Crawford pointed to countries like Japan and South Korea, where low fertility rates have resulted in rapidly ageing populations and labour shortages.

However, she cautioned that Jamaica lacks the social infrastructure and pension systems of these wealthier nations.

“We don’t have a pension system like other countries. We don’t have money. We don’t have imported labour.

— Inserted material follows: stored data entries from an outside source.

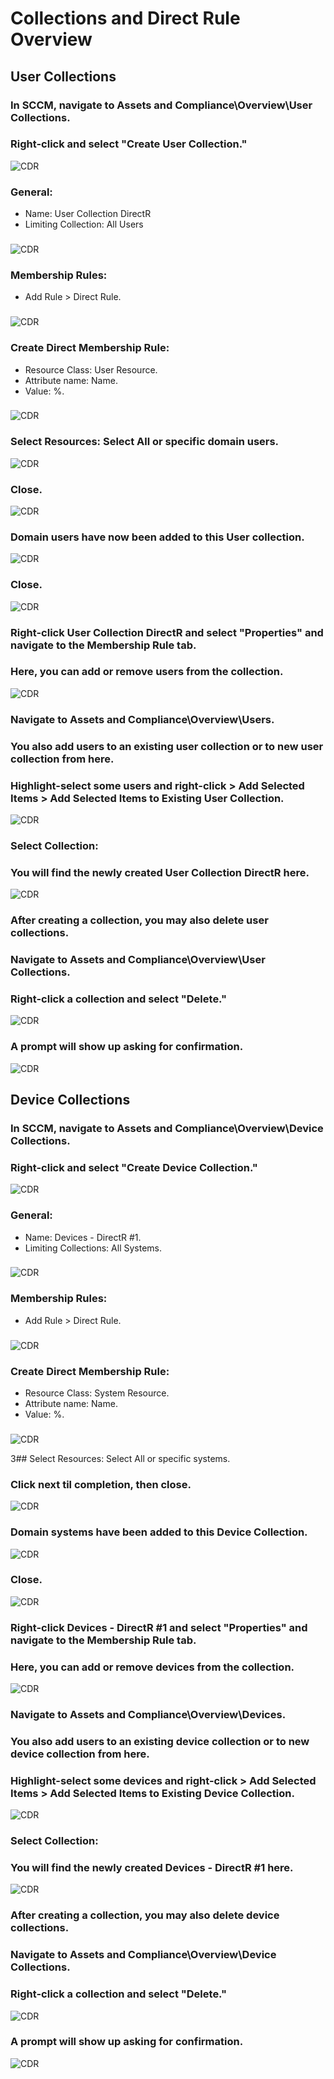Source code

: # Collections and Direct Rule Overview

## User Collections

### In SCCM, navigate to Assets and Compliance\Overview\User Collections.
### Right-click and select "Create User Collection."
![CDR](https://github.com/whuynhit/SCCM/blob/main/User%20and%20Device%20Collections/Collections%20and%20Direct%20Rule%20Overview/sub/1.png)

### General:
  - Name: User Collection DirectR
  - Limiting Collection: All Users
###
![CDR](https://github.com/whuynhit/SCCM/blob/main/User%20and%20Device%20Collections/Collections%20and%20Direct%20Rule%20Overview/sub/2.png)

### Membership Rules:
 - Add Rule > Direct Rule.
###
![CDR](https://github.com/whuynhit/SCCM/blob/main/User%20and%20Device%20Collections/Collections%20and%20Direct%20Rule%20Overview/sub/3.png)

### Create Direct Membership Rule:
  - Resource Class: User Resource.
  - Attribute name: Name.
  - Value: %.
###
![CDR](https://github.com/whuynhit/SCCM/blob/main/User%20and%20Device%20Collections/Collections%20and%20Direct%20Rule%20Overview/sub/4.png)

### Select Resources: Select All or specific domain users.
![CDR](https://github.com/whuynhit/SCCM/blob/main/User%20and%20Device%20Collections/Collections%20and%20Direct%20Rule%20Overview/sub/5.png)

### Close.
![CDR](https://github.com/whuynhit/SCCM/blob/main/User%20and%20Device%20Collections/Collections%20and%20Direct%20Rule%20Overview/sub/6.png)

### Domain users have now been added to this User collection.
![CDR](https://github.com/whuynhit/SCCM/blob/main/User%20and%20Device%20Collections/Collections%20and%20Direct%20Rule%20Overview/sub/7.png)

### Close.
![CDR](https://github.com/whuynhit/SCCM/blob/main/User%20and%20Device%20Collections/Collections%20and%20Direct%20Rule%20Overview/sub/8.png)

### Right-click User Collection DirectR and select "Properties" and navigate to the Membership Rule tab.
### Here, you can add or remove users from the collection.
![CDR](https://github.com/whuynhit/SCCM/blob/main/User%20and%20Device%20Collections/Collections%20and%20Direct%20Rule%20Overview/sub/9.png)

### Navigate to Assets and Compliance\Overview\Users.
### You also add users to an existing user collection or to new user collection from here.
### Highlight-select some users and right-click > Add Selected Items > Add Selected Items to Existing User Collection.
![CDR](https://github.com/whuynhit/SCCM/blob/main/User%20and%20Device%20Collections/Collections%20and%20Direct%20Rule%20Overview/sub/10.png)

### Select Collection:
### You will find the newly created User Collection DirectR here.
![CDR](https://github.com/whuynhit/SCCM/blob/main/User%20and%20Device%20Collections/Collections%20and%20Direct%20Rule%20Overview/sub/11.png)

### After creating a collection, you may also delete user collections.
### Navigate to Assets and Compliance\Overview\User Collections.
### Right-click a collection and select "Delete."
![CDR](https://github.com/whuynhit/SCCM/blob/main/User%20and%20Device%20Collections/Collections%20and%20Direct%20Rule%20Overview/sub/12.png)

### A prompt will show up asking for confirmation.
![CDR](https://github.com/whuynhit/SCCM/blob/main/User%20and%20Device%20Collections/Collections%20and%20Direct%20Rule%20Overview/sub/13.png)

## Device Collections
### In SCCM, navigate to Assets and Compliance\Overview\Device Collections.
### Right-click and select "Create Device Collection."
![CDR](https://github.com/whuynhit/SCCM/blob/main/User%20and%20Device%20Collections/Collections%20and%20Direct%20Rule%20Overview/sub/14.png)

### General:
  - Name: Devices - DirectR #1.
  - Limiting Collections: All Systems.
### 
![CDR](https://github.com/whuynhit/SCCM/blob/main/User%20and%20Device%20Collections/Collections%20and%20Direct%20Rule%20Overview/sub/15.png)

### Membership Rules:
 - Add Rule > Direct Rule.
###
![CDR](https://github.com/whuynhit/SCCM/blob/main/User%20and%20Device%20Collections/Collections%20and%20Direct%20Rule%20Overview/sub/16.png)

### Create Direct Membership Rule:
  - Resource Class: System Resource.
  - Attribute name: Name.
  - Value: %.
###
![CDR](https://github.com/whuynhit/SCCM/blob/main/User%20and%20Device%20Collections/Collections%20and%20Direct%20Rule%20Overview/sub/17.png)

3## Select Resources: Select All or specific systems.
### Click next til completion, then close.
![CDR](https://github.com/whuynhit/SCCM/blob/main/User%20and%20Device%20Collections/Collections%20and%20Direct%20Rule%20Overview/sub/18.png)

### Domain systems have been added to this Device Collection.
![CDR](https://github.com/whuynhit/SCCM/blob/main/User%20and%20Device%20Collections/Collections%20and%20Direct%20Rule%20Overview/sub/19.png)

### Close.
![CDR](https://github.com/whuynhit/SCCM/blob/main/User%20and%20Device%20Collections/Collections%20and%20Direct%20Rule%20Overview/sub/20.png)

### Right-click Devices - DirectR #1 and select "Properties" and navigate to the Membership Rule tab.
### Here, you can add or remove devices from the collection.
![CDR](https://github.com/whuynhit/SCCM/blob/main/User%20and%20Device%20Collections/Collections%20and%20Direct%20Rule%20Overview/sub/21.png)

### Navigate to Assets and Compliance\Overview\Devices.
### You also add users to an existing device collection or to new device collection from here.
### Highlight-select some devices and right-click > Add Selected Items > Add Selected Items to Existing Device Collection.
![CDR](https://github.com/whuynhit/SCCM/blob/main/User%20and%20Device%20Collections/Collections%20and%20Direct%20Rule%20Overview/sub/22.png)

### Select Collection:
### You will find the newly created Devices - DirectR #1 here.
![CDR](https://github.com/whuynhit/SCCM/blob/main/User%20and%20Device%20Collections/Collections%20and%20Direct%20Rule%20Overview/sub/23.png)


### After creating a collection, you may also delete device collections.
### Navigate to Assets and Compliance\Overview\Device Collections.
### Right-click a collection and select "Delete."
![CDR](https://github.com/whuynhit/SCCM/blob/main/User%20and%20Device%20Collections/Collections%20and%20Direct%20Rule%20Overview/sub/24.png)
 
### A prompt will show up asking for confirmation.
![CDR](https://github.com/whuynhit/SCCM/blob/main/User%20and%20Device%20Collections/Collections%20and%20Direct%20Rule%20Overview/sub/25.png)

So if we don’t have children – we have nothing,” she said.

Crawford also cited data showing that individuals with children are statistically more likely to have caregivers in old age – up to 85 per cent more likely, according to global studies.

In December 2023, Jamaica, with a population of roughly three million people, recorded a fertility rate of 1.9 for the first time, falling below the internationally recognised replacement level of 2.1. The number of births for 2023 is 52,000.

The Reproductive Health Survey Jamaica (RHS), 2021 reported that Jamaica’s total fertility rate fell significantly, from 4.5 births per female between 1973 and 1975 to 1.9 in 2021, contributing to a decrease in the country’s population estimate.

Over the last 20 years, Jamaica has experienced significant changes in its population, with the average woman having about two children.

Sister Dawn Williams Gordon, the hospital’s ward manager of labour and delivery at the Victoria Jubilee Hospital, recently reported in a Gleaner article that birth deliveries at the country’s largest maternity facility, The Victoria Jubilee Hospital have tumbled from an average of more than 500 per month last year to just over 300.

At the same time, the country’s data also shows a declining 10- to 14-year-old child population and an increasing 15- to 64-year-old working-age population, coupled with a very fast-growing dependent elderly population of 65 and over.

Additionally, on average, a Jamaican can expect to live for around 75 years, and many have lived well beyond 80 years.

DISAPPOINTED BY MYOPIC VIEW

Pointing to the overwhelming celebratory comments online which accompanied The Gleaner article headlined ‘Baby shortage’, Crawford expressed disappointment at the myopic views of the women who have chorused the need to live their best lives and to focus more on their careers rather than on child-rearing, claiming its hard and bereft of government assistance.

However, Crawford, while conceding that motherhood is hard, said, “We are sowing the seeds of our own misery and when the harvest comes, it will be bitter to the taste.”

She further pushed back on the growing social narrative that equates childlessness with freedom, arguing that many women are unknowingly trading short-term relief for long-term emotional and social isolation.

“Many of us are saying, as young women, and women in general, that, ‘Oh, wi a live wi best life’. But that is not what the statistics are showing, because we have seen an increase in suicide attempts, depression, and those who need to seek active healthcare for depressive and suicidal thoughts, etc,” she said, noting that this is due to the absence of the necessary social network and the thwarting of the natural yearning for children.

Crawford concluded that failure to act now will leave both individuals and the State without support in the coming decades.